- _Activity_
Across the entries below, how many lines include the word "that"? Reply with only the number.

- _Data excerpts_
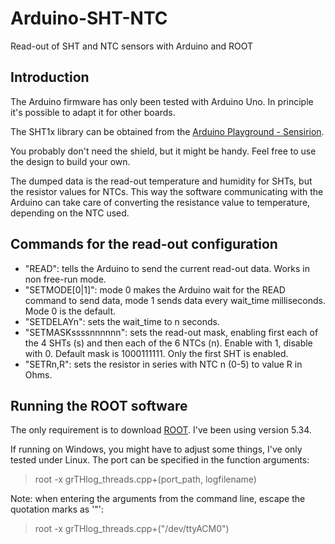 # Arduino-SHT-NTC
Read-out of SHT and NTC sensors with Arduino and ROOT

## Introduction

The Arduino firmware has only been tested with Arduino Uno. In principle it's possible to adapt it for other boards.

The SHT1x library can be obtained from the [Arduino Playground - Sensirion](http://playground.arduino.cc/Code/Sensirion).

You probably don't need the shield, but it might be handy. Feel free to use the design to build your own.

The dumped data is the read-out temperature and humidity for SHTs, but the resistor values for NTCs. This way the software communicating with the Arduino can take care of converting the resistance value to temperature, depending on the NTC used.

## Commands for the read-out configuration

- "READ": tells the Arduino to send the current read-out data. Works in non free-run mode.
- "SETMODE[0|1]": mode 0 makes the Arduino wait for the READ command to send data, mode 1 sends data every wait_time milliseconds. Mode 0 is the default.
- "SETDELAYn": sets the wait_time to n seconds.
- "SETMASKssssnnnnnn": sets the read-out mask, enabling first each of the 4 SHTs (s) and then each of the 6 NTCs (n). Enable with 1, disable with 0. Default mask is 1000111111. Only the first SHT is enabled.
- "SETRn,R": sets the resistor in series with NTC n (0-5) to value R in Ohms.

## Running the ROOT software

The only requirement is to download [ROOT](http://root.cern.ch). I've been using version 5.34.

If running on Windows, you might have to adjust some things, I've only tested under Linux. The port can be specified in the function arguments:

> root -x grTHlog_threads.cpp+(port_path, logfilename)

Note: when entering the arguments from the command line, escape the quotation marks as '\"':

> root -x grTHlog_threads.cpp+(\"/dev/ttyACM0\")
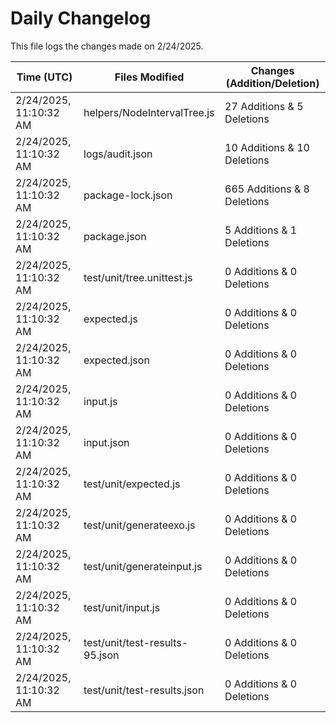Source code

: # Daily Changelog

This file logs the changes made on 2/24/2025.

| Time (UTC)             | Files Modified                    | Changes (Addition/Deletion) |
|------------------------|-----------------------------------|-----------------------------|
| 2/24/2025, 11:10:32 AM | helpers/NodeIntervalTree.js | 27 Additions & 5 Deletions |
| 2/24/2025, 11:10:32 AM | logs/audit.json | 10 Additions & 10 Deletions |
| 2/24/2025, 11:10:32 AM | package-lock.json | 665 Additions & 8 Deletions |
| 2/24/2025, 11:10:32 AM | package.json | 5 Additions & 1 Deletions |
| 2/24/2025, 11:10:32 AM | test/unit/tree.unittest.js | 0 Additions & 0 Deletions |
| 2/24/2025, 11:10:32 AM | expected.js | 0 Additions & 0 Deletions |
| 2/24/2025, 11:10:32 AM | expected.json | 0 Additions & 0 Deletions |
| 2/24/2025, 11:10:32 AM | input.js | 0 Additions & 0 Deletions |
| 2/24/2025, 11:10:32 AM | input.json | 0 Additions & 0 Deletions |
| 2/24/2025, 11:10:32 AM | test/unit/expected.js | 0 Additions & 0 Deletions |
| 2/24/2025, 11:10:32 AM | test/unit/generateexo.js | 0 Additions & 0 Deletions |
| 2/24/2025, 11:10:32 AM | test/unit/generateinput.js | 0 Additions & 0 Deletions |
| 2/24/2025, 11:10:32 AM | test/unit/input.js | 0 Additions & 0 Deletions |
| 2/24/2025, 11:10:32 AM | test/unit/test-results-95.json | 0 Additions & 0 Deletions |
| 2/24/2025, 11:10:32 AM | test/unit/test-results.json | 0 Additions & 0 Deletions |
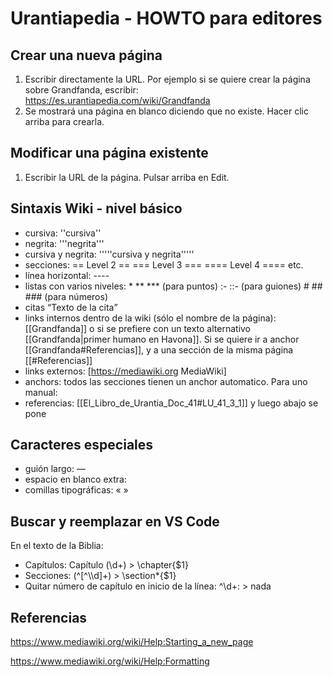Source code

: # Urantiapedia - HOWTO para editores

## Crear una nueva página

1. Escribir directamente la URL. Por ejemplo si se quiere crear la página sobre Grandfanda, escribir:
https://es.urantiapedia.com/wiki/Grandfanda
2. Se mostrará una página en blanco diciendo que no existe. Hacer clic arriba para crearla.

## Modificar una página existente

1. Escribir la URL de la página. Pulsar arriba en Edit.

## Sintaxis Wiki - nivel básico

- cursiva: ''cursiva''
- negrita: '''negrita'''
- cursiva y negrita: '''''cursiva y negrita'''''
- secciones: == Level 2 == === Level 3 === ==== Level 4 ==== etc.
- línea horizontal: ----
- listas con varios niveles: * ** *** (para puntos) :- ::- (para guiones) # ## ### (para números)
- citas <q>Texto de la cita</q>
- links internos dentro de la wiki (sólo el nombre de la página): [[Grandfanda]] o si se prefiere con un texto alternativo [[Grandfanda|primer humano en Havona]]. Si se quiere ir a anchor [[Grandfanda#Referencias]], y a una sección de la misma página [[#Referencias]]
- links externos: [https://mediawiki.org MediaWiki]
- anchors: todos las secciones tienen un anchor automatico. Para uno manual: <span id="LU_42_3_1"/>
- referencias: <ref>[[El_Libro_de_Urantia_Doc_41#LU_41_3_1]]</ref> y luego abajo se pone <references/>

## Caracteres especiales

- guión largo: —
- espacio en blanco extra: &emsp;
- comillas tipográficas: « »

## Buscar y reemplazar en VS Code

En el texto de la Biblia:
- Capítulos: Capítulo (\d+)  >  \chapter{$1}
- Secciones: (^[^\\\d]+)  >  \section*{$1}
- Quitar número de capítulo en inicio de la línea: ^\d+:  > nada


## Referencias

https://www.mediawiki.org/wiki/Help:Starting_a_new_page

https://www.mediawiki.org/wiki/Help:Formatting
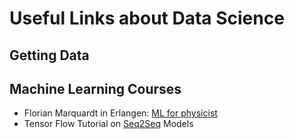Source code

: # Useful Links about Data Science 

## Getting Data

## Machine Learning Courses
- Florian Marquardt in Erlangen: [ML for physicist](http://www.thp2.nat.uni-erlangen.de/index.php/2017_Machine_Learning_for_Physicists,_by_Florian_Marquardt)
- Tensor Flow Tutorial on [Seq2Seq](https://www.tensorflow.org/tutorials/seq2seq/index.html) Models

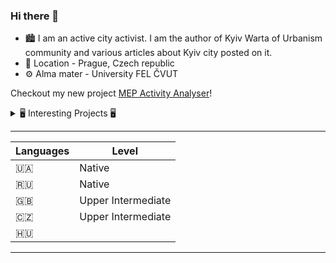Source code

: ### Hi there 👋

- 🏙️ I am an active city activist. I am the author of Kyiv Warta of Urbanism community and various articles about Kyiv city posted on it.
- 📌 Location - Prague, Czech republic
- ⚙ Alma mater - University FEL ČVUT


Checkout my new project [MEP Activity Analyser](https://github.com/RostislavFisher/EUMEPs)!

<details>
<summary>🖥️ Interesting Projects 🖥️</summary>

___

<details>
<summary>🏛️ European Parliament Vote Analyzer 🏛️</summary>

___
</details>

<details>
<summary>🪧 Kyivan Warta of Urbanism (Київська Варта Урбанізму) 🪧</summary>

___
**Kyivan Warta of Urbanism (Київська Варта Урбанізму) [2021-2022]** - A non-profit political organization focused on addressing urban issues in Kyiv through articles and activism.

</details>


<details>
<summary>🏡 Real estate tracker 🏡</summary>

___
1.  🏃‍♂️ Our simple scraper scans social networks and collects all publications.
2.  🕵️‍♂️ It then searches for rental listings on the social media(TG, FB, etc).
3.  ✍️ The rental listings are analyzed and classified by AI models.
4.  🤩 The listings are provided to users!
</details>

<details>
<summary>🐵 Bonobo Framework 🐵</summary>

___
[Bonobo](https://github.com/RostislavFisher/Bonobo) is a simple PHP backend framework.
</details>
</details>

___

| Languages | Level |
|--|--|
| 🇺🇦 | Native |
| 🇷🇺 | Native |
| 🇬🇧 | Upper Intermediate |
| 🇨🇿 | Upper Intermediate |
| 🇭🇺 |  |
___
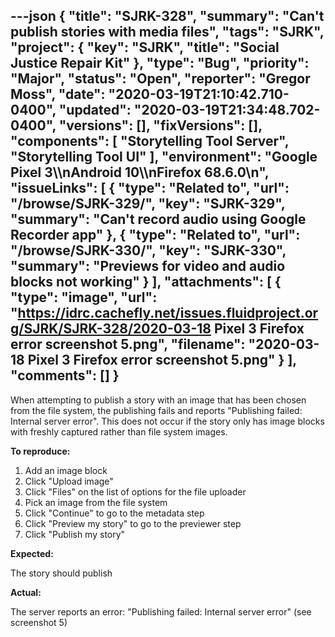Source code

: ---json
{
  "title": "SJRK-328",
  "summary": "Can't publish stories with media files",
  "tags": "SJRK",
  "project": {
    "key": "SJRK",
    "title": "Social Justice Repair Kit"
  },
  "type": "Bug",
  "priority": "Major",
  "status": "Open",
  "reporter": "Gregor Moss",
  "date": "2020-03-19T21:10:42.710-0400",
  "updated": "2020-03-19T21:34:48.702-0400",
  "versions": [],
  "fixVersions": [],
  "components": [
    "Storytelling Tool Server",
    "Storytelling Tool UI"
  ],
  "environment": "Google Pixel 3\\\nAndroid 10\\\nFirefox 68.6.0\n",
  "issueLinks": [
    {
      "type": "Related to",
      "url": "/browse/SJRK-329/",
      "key": "SJRK-329",
      "summary": "Can't record audio using Google Recorder app"
    },
    {
      "type": "Related to",
      "url": "/browse/SJRK-330/",
      "key": "SJRK-330",
      "summary": "Previews for video and audio blocks not working"
    }
  ],
  "attachments": [
    {
      "type": "image",
      "url": "https://idrc.cachefly.net/issues.fluidproject.org/SJRK/SJRK-328/2020-03-18 Pixel 3 Firefox error screenshot 5.png",
      "filename": "2020-03-18 Pixel 3 Firefox error screenshot 5.png"
    }
  ],
  "comments": []
}
---
When attempting to publish a story with an image that has been chosen from the file system, the publishing fails and reports "Publishing failed: Internal server error". This does not occur if the story only has image blocks with freshly captured rather than file system images.

**To reproduce:**

1. Add an image block
2. Click "Upload image"
3. Click "Files" on the list of options for the file uploader
4. Pick an image from the file system
5. Click "Continue" to go to the metadata step
6. Click "Preview my story" to go to the previewer step
7. Click "Publish my story"

**Expected:**

The story should publish

**Actual:**

The server reports an error: "Publishing failed: Internal server error" (see screenshot 5)

        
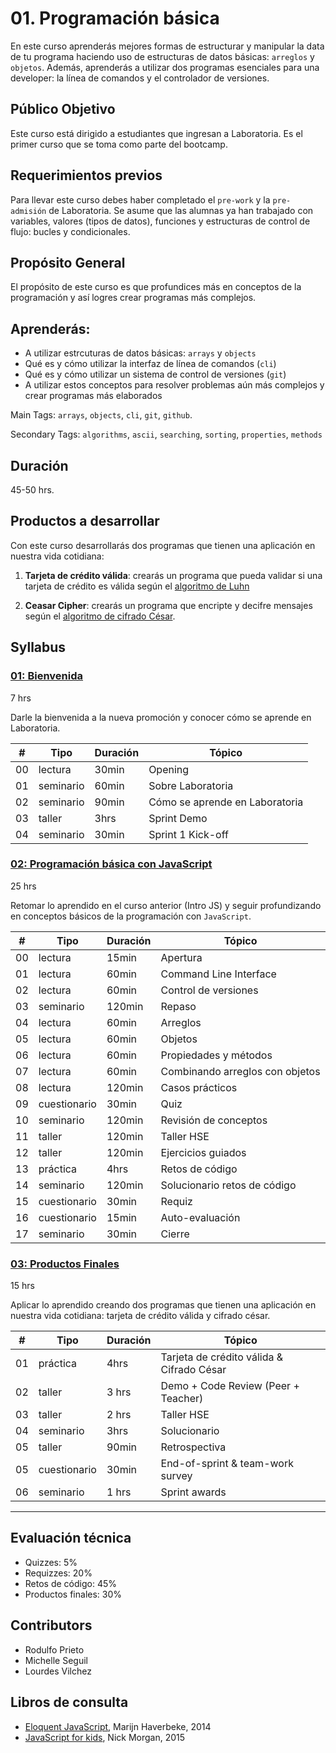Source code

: # 01. Programación básica

En este curso aprenderás mejores formas de estructurar y manipular la data de
tu programa haciendo uso de estructuras de datos básicas: `arreglos` y
`objetos`. Además, aprenderás a utilizar dos programas esenciales para una
developer: la línea de comandos y el controlador de versiones.

## Público Objetivo

Este curso está dirigido a estudiantes que ingresan a Laboratoria. Es el primer
curso que se toma como parte del bootcamp.

## Requerimientos previos

Para llevar este curso debes haber completado el `pre-work` y la `pre-admisión`
de Laboratoria. Se asume que las alumnas ya han trabajado con variables,
valores (tipos de datos), funciones y estructuras de control de flujo: bucles
y condicionales.

## Propósito General

El propósito de este curso es que profundices más en conceptos de la
programación y así logres crear programas más complejos.

## Aprenderás:

* A utilizar estrcuturas de datos básicas: `arrays` y `objects`
* Qué es y cómo utilizar la interfaz de línea de comandos (`cli`)
* Qué es y cómo utilizar un sistema de control de versiones (`git`)
* A utilizar estos conceptos para resolver problemas aún más complejos y crear
programas más elaborados

Main Tags:
 `arrays`, `objects`, `cli`, `git`, `github`.

Secondary Tags:
`algorithms`, `ascii`, `searching`, `sorting`, `properties`, `methods`

## Duración
45-50 hrs.

## Productos a desarrollar

Con este curso desarrollarás dos programas que tienen una aplicación en nuestra
vida cotidiana:

1. **Tarjeta de crédito válida**: crearás un programa que pueda validar si una
tarjeta de crédito es válida según el
[algoritmo de Luhn](https://es.wikipedia.org/wiki/Algoritmo_de_Luhn)

2. **Ceasar Cipher**: crearás un programa que encripte y decifre mensajes según
el [algoritmo de cifrado César](https://es.wikipedia.org/wiki/Cifrado_C%C3%A9sar).

## Syllabus

### [01: Bienvenida](00-welcome)

7 hrs

Darle la bienvenida a la nueva promoción y conocer cómo se aprende en
Laboratoria.

| # | Tipo | Duración | Tópico
| - | ---- | -------- | ------
| 00 | lectura | 30min | Opening
| 01 | seminario | 60min | Sobre Laboratoria
| 02 | seminario | 90min | Cómo se aprende en Laboratoria
| 03 | taller | 3hrs | Sprint Demo
| 04 | seminario | 30min | Sprint 1 Kick-off

### [02: Programación básica con JavaScript](01-basic-programming)

25 hrs

Retomar lo aprendido en el curso anterior (Intro JS) y seguir profundizando
en conceptos básicos de la programación con `JavaScript`.

| # | Tipo | Duración | Tópico
| - | ---- | -------- | ------
| 00 | lectura | 15min | Apertura
| 01 | lectura | 60min | Command Line Interface
| 02 | lectura | 60min | Control de versiones
| 03 | seminario | 120min | Repaso
| 04 | lectura | 60min | Arreglos
| 05 | lectura | 60min | Objetos
| 06 | lectura | 60min | Propiedades y métodos
| 07 | lectura | 60min | Combinando arreglos con objetos
| 08 | lectura | 120min | Casos prácticos
| 09 | cuestionario | 30min | Quiz
| 10 | seminario | 120min | Revisión de conceptos
| 11 | taller | 120min | Taller HSE
| 12 | taller | 120min |  Ejercicios guiados
| 13 | práctica | 4hrs | Retos de código
| 14 | seminario | 120min | Solucionario retos de código
| 15 | cuestionario | 30min | Requiz
| 16 | cuestionario | 15min | Auto-evaluación
| 17 | seminario | 30min | Cierre

### [03: Productos Finales](02-final-products)

15 hrs

Aplicar lo aprendido creando dos programas que tienen una aplicación en nuestra
vida cotidiana: tarjeta de crédito válida y cifrado césar.

| # | Tipo | Duración | Tópico
| - | ---- | -------- | ------
| 01 | práctica | 4hrs | Tarjeta de crédito válida & Cifrado César
| 02 | taller | 3 hrs | Demo + Code Review (Peer + Teacher)
| 03 | taller | 2 hrs | Taller HSE
| 04 | seminario | 3hrs | Solucionario
| 05 | taller | 90min | Retrospectiva
| 05 | cuestionario | 30min | End-of-sprint & team-work survey
| 06 | seminario | 1 hrs |  Sprint awards
* * *

## Evaluación técnica
* Quizzes: 5%
* Requizzes: 20%
* Retos de código: 45%
* Productos finales: 30%

## Contributors

* Rodulfo Prieto
* Michelle Seguil
* Lourdes Vilchez

## Libros de consulta

* [Eloquent JavaScript](http://eloquentjavascript.net/), Marijn Haverbeke, 2014
* [JavaScript for kids](http://pepa.holla.cz/wp-content/uploads/2015/11/JavaScript-for-Kids.pdf), Nick Morgan, 2015
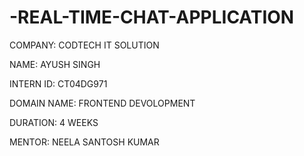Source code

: # -REAL-TIME-CHAT-APPLICATION

COMPANY: CODTECH IT SOLUTION

NAME: AYUSH SINGH

INTERN ID: CT04DG971

DOMAIN NAME: FRONTEND DEVOLOPMENT

DURATION: 4 WEEKS

MENTOR: NEELA SANTOSH KUMAR


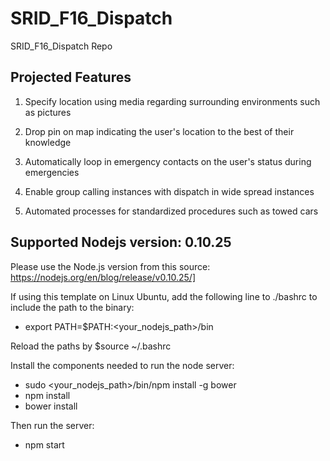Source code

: # SRID_F16_Dispatch
SRID_F16_Dispatch Repo

## Projected Features

1. Specify location using media regarding surrounding environments such as pictures

2. Drop pin on map indicating the user's location to the best of their knowledge

3. Automatically loop in emergency contacts on the user's status during emergencies

4. Enable group calling instances with dispatch in wide spread instances

5. Automated processes for standardized procedures such as towed cars


## Supported Nodejs version: 0.10.25

Please use the Node.js version from this source: https://nodejs.org/en/blog/release/v0.10.25/]

If using this template on Linux Ubuntu, add the following line to ./bashrc to include the path to the binary:

- export PATH=$PATH:<your_nodejs_path>/bin

Reload the paths by $source ~/.bashrc

Install the components needed to run the node server:

- sudo <your_nodejs_path>/bin/npm install -g bower
- npm install
- bower install

Then run the server:

- npm start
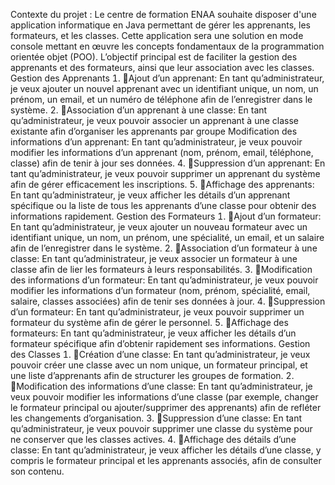 Contexte du projet :
Le centre de formation ENAA souhaite disposer d'une application informatique en
Java permettant de gérer les apprenants, les formateurs, et les classes. Cette
application sera une solution en mode console mettant en œuvre les concepts
fondamentaux de la programmation orientée objet POO.
Lʼobjectif principal est de faciliter la gestion des apprenants et des formateurs,
ainsi que leur association avec les classes.
Gestion des Apprenants
 ֐Ajout dʼun apprenant: En tant quʼadministrateur, je veux ajouter un nouvel
apprenant avec un identifiant unique, un nom, un prénom, un email, et un
numéro de téléphone afin de lʼenregistrer dans le système.
 ֐Association dʼun apprenant à une classe: En tant quʼadministrateur, je veux
pouvoir associer un apprenant à une classe existante afin dʼorganiser les
apprenants par groupe
Modification des informations dʼun apprenant: En tant quʼadministrateur, je
veux pouvoir modifier les informations dʼun apprenant (nom, prénom, email,
téléphone, classe) afin de tenir à jour ses données.
 ֐Suppression dʼun apprenant: En tant quʼadministrateur, je veux pouvoir
supprimer un apprenant du système afin de gérer efficacement les
inscriptions.
 ֐Affichage des apprenants: En tant quʼadministrateur, je veux afficher les
détails dʼun apprenant spécifique ou la liste de tous les apprenants dʼune
classe pour obtenir des informations rapidement.
Gestion des Formateurs
 ֐Ajout dʼun formateur: En tant quʼadministrateur, je veux ajouter un nouveau
formateur avec un identifiant unique, un nom, un prénom, une spécialité, un
email, et un salaire afin de lʼenregistrer dans le système.
 ֐Association dʼun formateur à une classe: En tant quʼadministrateur, je veux
associer un formateur à une classe afin de lier les formateurs à leurs
responsabilités.
 ֐Modification des informations dʼun formateur: En tant quʼadministrateur, je
veux pouvoir modifier les informations dʼun formateur (nom, prénom,
spécialité, email, salaire, classes associées) afin de tenir ses données à jour.
 ֐Suppression dʼun formateur: En tant quʼadministrateur, je veux pouvoir
supprimer un formateur du système afin de gérer le personnel.
 ֐Affichage des formateurs: En tant quʼadministrateur, je veux afficher les
détails dʼun formateur spécifique afin dʼobtenir rapidement ses informations.
Gestion des Classes
 ֐Création dʼune classe: En tant quʼadministrateur, je veux pouvoir créer une
classe avec un nom unique, un formateur principal, et une liste dʼapprenants
afin de structurer les groupes de formation.
 ֐Modification des informations dʼune classe: En tant quʼadministrateur, je
veux pouvoir modifier les informations dʼune classe (par exemple, changer le formateur principal ou ajouter/supprimer des apprenants) afin de refléter les
changements dʼorganisation.
 ֐Suppression dʼune classe: En tant quʼadministrateur, je veux pouvoir
supprimer une classe du système pour ne conserver que les classes actives.
 ֐Affichage des détails dʼune classe: En tant quʼadministrateur, je veux afficher
les détails dʼune classe, y compris le formateur principal et les apprenants
associés, afin de consulter son contenu.
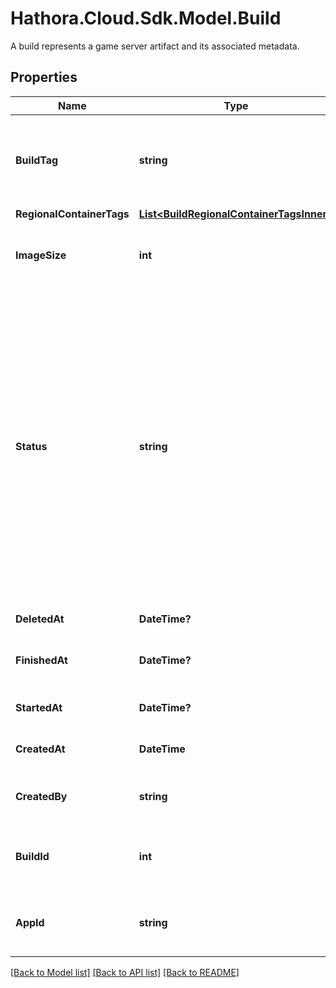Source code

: # Hathora.Cloud.Sdk.Model.Build
A build represents a game server artifact and its associated metadata.

## Properties

Name | Type | Description | Notes
------------ | ------------- | ------------- | -------------
**BuildTag** | **string** | Tag to associate an external version with a build. It is accessible via [&#x60;GetBuildInfo()&#x60;](https://hathora.dev/api#tag/BuildV1/operation/GetBuildInfo). | 
**RegionalContainerTags** | [**List&lt;BuildRegionalContainerTagsInner&gt;**](BuildRegionalContainerTagsInner.md) |  | 
**ImageSize** | **int** | The size (in bytes) of the Docker image built by Hathora. | 
**Status** | **string** | Current status of your build.  &#x60;created&#x60;: a build was created but not yet run  &#x60;running&#x60;: the build process is actively executing  &#x60;succeeded&#x60;: the game server artifact was successfully built and stored in the Hathora registries  &#x60;failed&#x60;: the build process was unsuccessful, most likely due to an error with the &#x60;Dockerfile&#x60; | 
**DeletedAt** | **DateTime?** | When the build was deleted. | 
**FinishedAt** | **DateTime?** | When [&#x60;RunBuild()&#x60;](https://hathora.dev/api#tag/BuildV1/operation/RunBuild) finished executing. | 
**StartedAt** | **DateTime?** | When [&#x60;RunBuild()&#x60;](https://hathora.dev/api#tag/BuildV1/operation/RunBuild) is called. | 
**CreatedAt** | **DateTime** | When [&#x60;CreateBuild()&#x60;](https://hathora.dev/api#tag/BuildV1/operation/CreateBuild) is called. | 
**CreatedBy** | **string** | Email address for the user that created the build. | 
**BuildId** | **int** | System generated id for a build. Increments by 1. | 
**AppId** | **string** | System generated unique identifier for an application. | 

[[Back to Model list]](../README.md#documentation-for-models) [[Back to API list]](../README.md#documentation-for-api-endpoints) [[Back to README]](../README.md)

- _Task solution_
2